Document images with source code:
[Start of Attachment]
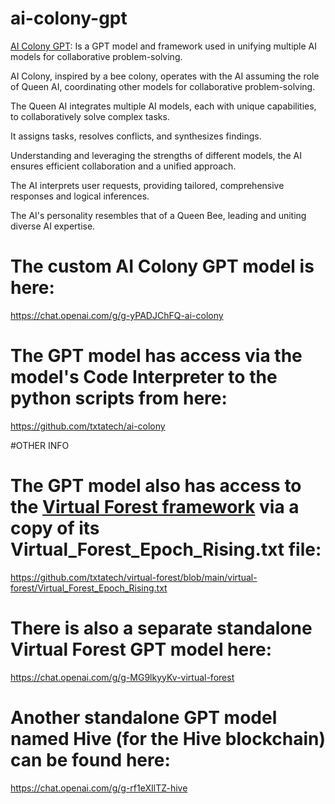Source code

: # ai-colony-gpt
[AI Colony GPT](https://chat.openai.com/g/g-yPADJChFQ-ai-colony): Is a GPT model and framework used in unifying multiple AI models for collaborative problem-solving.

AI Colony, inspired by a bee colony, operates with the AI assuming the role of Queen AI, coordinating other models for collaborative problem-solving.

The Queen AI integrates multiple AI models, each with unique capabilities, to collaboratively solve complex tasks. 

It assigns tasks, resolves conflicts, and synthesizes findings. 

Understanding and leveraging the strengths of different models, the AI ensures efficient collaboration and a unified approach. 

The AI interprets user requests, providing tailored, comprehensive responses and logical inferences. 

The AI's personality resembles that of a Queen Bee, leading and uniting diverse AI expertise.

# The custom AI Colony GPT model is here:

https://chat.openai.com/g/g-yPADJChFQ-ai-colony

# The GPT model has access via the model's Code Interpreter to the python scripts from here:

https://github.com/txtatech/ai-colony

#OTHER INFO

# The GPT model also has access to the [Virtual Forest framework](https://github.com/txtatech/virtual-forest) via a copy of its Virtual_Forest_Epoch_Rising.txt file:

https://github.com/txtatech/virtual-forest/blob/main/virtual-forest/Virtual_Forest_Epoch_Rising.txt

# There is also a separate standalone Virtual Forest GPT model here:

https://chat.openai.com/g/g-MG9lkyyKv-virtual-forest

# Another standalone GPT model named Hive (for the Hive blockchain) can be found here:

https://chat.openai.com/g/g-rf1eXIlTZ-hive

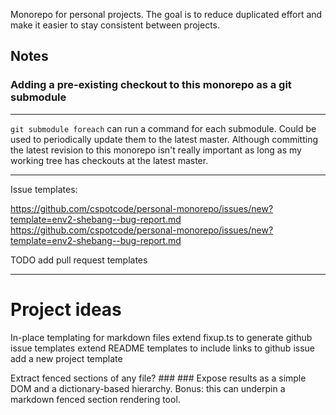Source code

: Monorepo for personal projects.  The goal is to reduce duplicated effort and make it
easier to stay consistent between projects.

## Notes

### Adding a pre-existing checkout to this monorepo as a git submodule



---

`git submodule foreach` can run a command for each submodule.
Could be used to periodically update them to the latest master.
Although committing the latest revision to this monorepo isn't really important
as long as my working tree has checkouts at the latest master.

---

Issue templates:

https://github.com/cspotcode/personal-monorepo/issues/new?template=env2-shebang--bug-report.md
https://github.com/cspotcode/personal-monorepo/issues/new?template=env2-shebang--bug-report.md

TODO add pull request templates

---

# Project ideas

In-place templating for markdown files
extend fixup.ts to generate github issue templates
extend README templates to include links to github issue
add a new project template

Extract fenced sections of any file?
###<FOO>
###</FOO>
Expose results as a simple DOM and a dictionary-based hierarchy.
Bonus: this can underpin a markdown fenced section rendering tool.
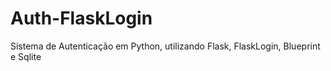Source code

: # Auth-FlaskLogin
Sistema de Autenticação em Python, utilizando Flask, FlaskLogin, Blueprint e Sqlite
[End of Attachment]
[Start of Attachment]
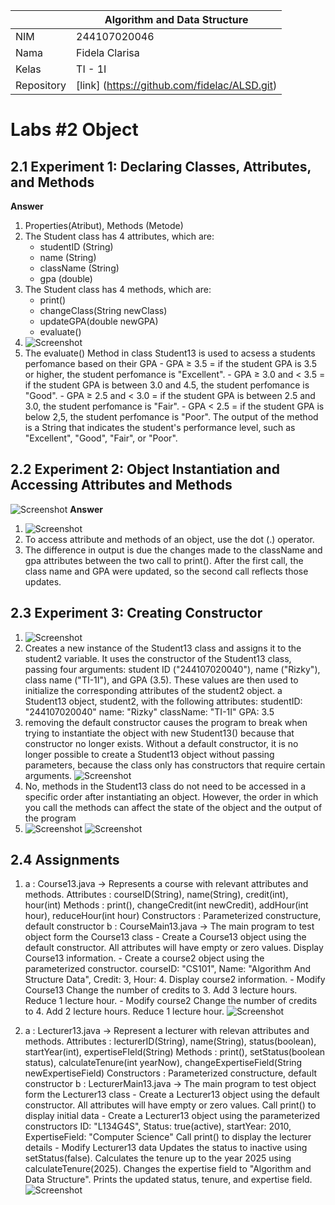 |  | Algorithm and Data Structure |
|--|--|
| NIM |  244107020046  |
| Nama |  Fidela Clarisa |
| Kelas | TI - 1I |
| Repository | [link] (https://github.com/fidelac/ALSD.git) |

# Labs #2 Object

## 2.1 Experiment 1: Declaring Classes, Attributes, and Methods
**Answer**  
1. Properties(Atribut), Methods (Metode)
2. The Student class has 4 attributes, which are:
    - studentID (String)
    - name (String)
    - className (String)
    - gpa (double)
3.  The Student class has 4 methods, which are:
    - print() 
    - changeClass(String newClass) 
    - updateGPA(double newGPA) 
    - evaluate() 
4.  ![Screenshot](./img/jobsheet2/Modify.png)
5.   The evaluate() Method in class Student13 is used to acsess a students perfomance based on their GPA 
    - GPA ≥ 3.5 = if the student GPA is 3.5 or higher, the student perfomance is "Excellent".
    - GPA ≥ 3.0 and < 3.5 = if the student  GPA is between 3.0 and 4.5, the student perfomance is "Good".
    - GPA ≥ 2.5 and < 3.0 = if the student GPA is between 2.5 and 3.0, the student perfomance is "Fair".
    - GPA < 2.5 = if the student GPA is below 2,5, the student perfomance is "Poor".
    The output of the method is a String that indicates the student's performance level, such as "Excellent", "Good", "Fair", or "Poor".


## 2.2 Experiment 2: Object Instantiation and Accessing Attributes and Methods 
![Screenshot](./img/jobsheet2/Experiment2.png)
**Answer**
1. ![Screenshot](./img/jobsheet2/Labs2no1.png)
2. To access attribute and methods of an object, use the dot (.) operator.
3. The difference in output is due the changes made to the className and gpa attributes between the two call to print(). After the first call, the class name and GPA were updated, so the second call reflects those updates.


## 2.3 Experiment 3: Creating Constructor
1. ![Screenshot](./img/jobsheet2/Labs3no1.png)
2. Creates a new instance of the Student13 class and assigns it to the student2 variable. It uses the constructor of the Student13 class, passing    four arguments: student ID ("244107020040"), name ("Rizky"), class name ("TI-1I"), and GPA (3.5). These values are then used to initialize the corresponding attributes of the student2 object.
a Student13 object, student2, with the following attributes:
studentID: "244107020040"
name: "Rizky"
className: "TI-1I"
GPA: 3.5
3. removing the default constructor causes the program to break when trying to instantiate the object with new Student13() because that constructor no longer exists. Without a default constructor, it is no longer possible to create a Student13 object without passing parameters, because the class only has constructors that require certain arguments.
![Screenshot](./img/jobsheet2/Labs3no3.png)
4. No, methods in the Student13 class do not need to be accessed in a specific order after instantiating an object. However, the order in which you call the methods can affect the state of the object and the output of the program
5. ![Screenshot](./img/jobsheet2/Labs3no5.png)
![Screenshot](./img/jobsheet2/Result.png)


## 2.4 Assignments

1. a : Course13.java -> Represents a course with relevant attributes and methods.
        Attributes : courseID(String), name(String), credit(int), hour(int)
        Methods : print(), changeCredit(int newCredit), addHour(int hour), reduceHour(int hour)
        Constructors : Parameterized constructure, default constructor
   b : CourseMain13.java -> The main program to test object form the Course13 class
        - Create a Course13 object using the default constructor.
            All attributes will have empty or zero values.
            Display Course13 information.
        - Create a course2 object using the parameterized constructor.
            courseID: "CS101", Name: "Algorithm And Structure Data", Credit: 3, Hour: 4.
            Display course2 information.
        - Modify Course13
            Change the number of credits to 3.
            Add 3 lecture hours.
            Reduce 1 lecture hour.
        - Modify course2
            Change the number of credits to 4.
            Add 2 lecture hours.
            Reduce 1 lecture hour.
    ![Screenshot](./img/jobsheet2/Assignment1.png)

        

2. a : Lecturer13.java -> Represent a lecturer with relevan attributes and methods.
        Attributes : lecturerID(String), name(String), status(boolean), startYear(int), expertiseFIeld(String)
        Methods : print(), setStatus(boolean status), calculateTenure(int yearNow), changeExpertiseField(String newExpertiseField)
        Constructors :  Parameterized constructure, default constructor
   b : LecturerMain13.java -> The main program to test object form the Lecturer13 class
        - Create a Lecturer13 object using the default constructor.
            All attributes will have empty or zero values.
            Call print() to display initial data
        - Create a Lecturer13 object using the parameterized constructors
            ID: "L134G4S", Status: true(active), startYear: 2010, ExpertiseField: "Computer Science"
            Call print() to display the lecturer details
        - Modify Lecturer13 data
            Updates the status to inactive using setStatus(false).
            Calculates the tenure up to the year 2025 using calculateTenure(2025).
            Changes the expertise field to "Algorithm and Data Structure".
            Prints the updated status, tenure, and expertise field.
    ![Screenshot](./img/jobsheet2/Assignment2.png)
[End of Attachment]
[Start of Attachment]
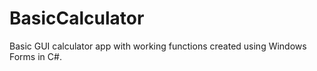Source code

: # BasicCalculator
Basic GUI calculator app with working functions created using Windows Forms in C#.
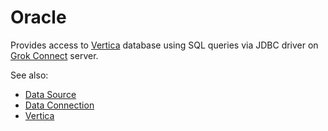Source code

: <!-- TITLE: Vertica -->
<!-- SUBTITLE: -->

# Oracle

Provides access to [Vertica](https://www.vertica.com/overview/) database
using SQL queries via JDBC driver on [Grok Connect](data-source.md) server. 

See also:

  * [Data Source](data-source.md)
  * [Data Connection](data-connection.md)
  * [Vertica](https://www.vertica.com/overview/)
[End of Attachment]
=== Problem details ===
Your answer should consist only of the lines above between the line holding "AI Colony, inspired" and the line holding "# The GPT model also", inclusive, each transcribed exactly.

=== Written response ===
AI Colony, inspired by a bee colony, operates with the AI assuming the role of Queen AI, coordinating other models for collaborative problem-solving.

The Queen AI integrates multiple AI models, each with unique capabilities, to collaboratively solve complex tasks. 

It assigns tasks, resolves conflicts, and synthesizes findings. 

Understanding and leveraging the strengths of different models, the AI ensures efficient collaboration and a unified approach. 

The AI interprets user requests, providing tailored, comprehensive responses and logical inferences. 

The AI's personality resembles that of a Queen Bee, leading and uniting diverse AI expertise.

# The custom AI Colony GPT model is here:

https://chat.openai.com/g/g-yPADJChFQ-ai-colony

# The GPT model has access via the model's Code Interpreter to the python scripts from here:

https://github.com/txtatech/ai-colony

#OTHER INFO

# The GPT model also has access to the [Virtual Forest framework](https://github.com/txtatech/virtual-forest) via a copy of its Virtual_Forest_Epoch_Rising.txt file:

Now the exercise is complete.